Chapter 8: “The Dissenting Minister’s Household.”
Ruth’s soul grows in this wholesome atmosphere, and when she encounters her seducer several years later, she is able to perceive his personality and intentions far more accurately than before. At this point, Ruth is forced to confront her own feelings for the man and make decisions regarding the future relationship she and her son can have with him.

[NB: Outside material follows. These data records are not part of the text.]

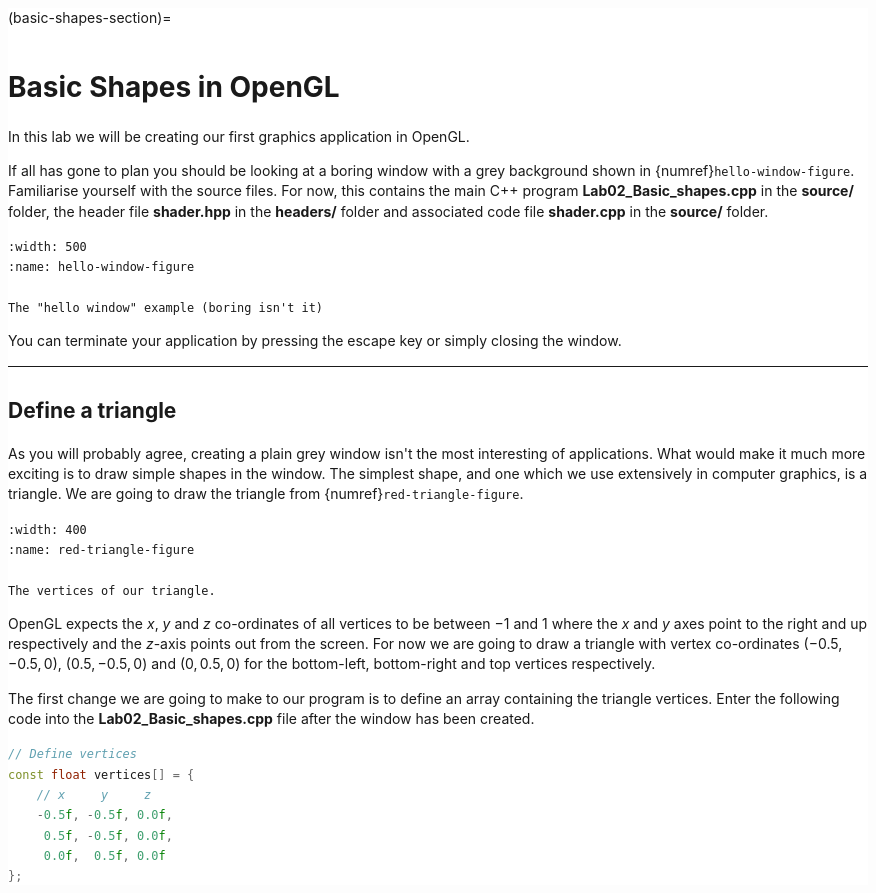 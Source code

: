 (basic-shapes-section)=

# Basic Shapes in OpenGL

In this lab we will be creating our first graphics application in OpenGL.

If all has gone to plan you should be looking at a boring window with a grey background shown in {numref}`hello-window-figure`. Familiarise yourself with the source files. For now, this contains the main C++ program **Lab02_Basic_shapes.cpp** in the **source/** folder, the header file **shader.hpp** in the **headers/** folder and associated code file **shader.cpp** in the **source/** folder.

```{figure} ../_images/02_hello_window.png
:width: 500
:name: hello-window-figure

The "hello window" example (boring isn't it)
```

You can terminate your application by pressing the escape key or simply closing the window.

---

## Define a triangle

As you will probably agree, creating a plain grey window isn't the most interesting of applications. What would make it much more exciting is to draw simple shapes in the window. The simplest shape, and one which we use extensively in computer graphics, is a triangle. We are going to draw the triangle from {numref}`red-triangle-figure`.

```{figure} ../_images/02_opengl_window.svg
:width: 400
:name: red-triangle-figure

The vertices of our triangle.
```

OpenGL expects the $x$, $y$ and $z$ co-ordinates of all vertices to be between $-1$ and $1$ where the $x$ and $y$ axes point to the right and up respectively and the $z$-axis points out from the screen. For now we are going to draw a triangle with vertex co-ordinates $(-0.5,-0.5,0)$, $(0.5,-0.5,0)$ and $(0,0.5,0)$ for the bottom-left, bottom-right and top vertices respectively.

The first change we are going to make to our program is to define an array containing the triangle vertices. Enter the following code into the **Lab02_Basic_shapes.cpp** file after the window has been created.

```cpp
// Define vertices
const float vertices[] = {
    // x     y     z
    -0.5f, -0.5f, 0.0f,
     0.5f, -0.5f, 0.0f,
     0.0f,  0.5f, 0.0f
};
```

One of the things I love about this book is that it explores the spiritual dimension of sexual relations outside of marriage with a complexity I’ve rarely seen in fiction. Many stories focus on the physical consequences, along with the social and, at best, merely touch on the spiritual. Because Gaskell’s focus is on Ruth’s spiritual redemption, ending Ruth’s journey with this final judgment from the Bible feels like the natural culmination of everything that has come before:
And he said to me, These are they which came out of great tribulation, and have washed their robes, and made them white in the blood of the Lamb.
Therefore are they before the throne of God, and serve him day and night in his temple: and he that sitteth on the throne shall dwell among them.
They shall hunger no more, neither thirst any more; neither shall the sun light on them, nor any heat. For the Lamb which is in the midst of the throne shall feed them, and shall lead them unto living fountains of waters: and God shall wipe away all tears from their eyes.
Revelation 7:14-17, quoted in Chapter 36: “The End.”
This conclusion allows readers to contemplate the rewards of eternity available to all who come to Christ—regardless of what sort of situation they’re coming from—and gives us a reason to rejoice!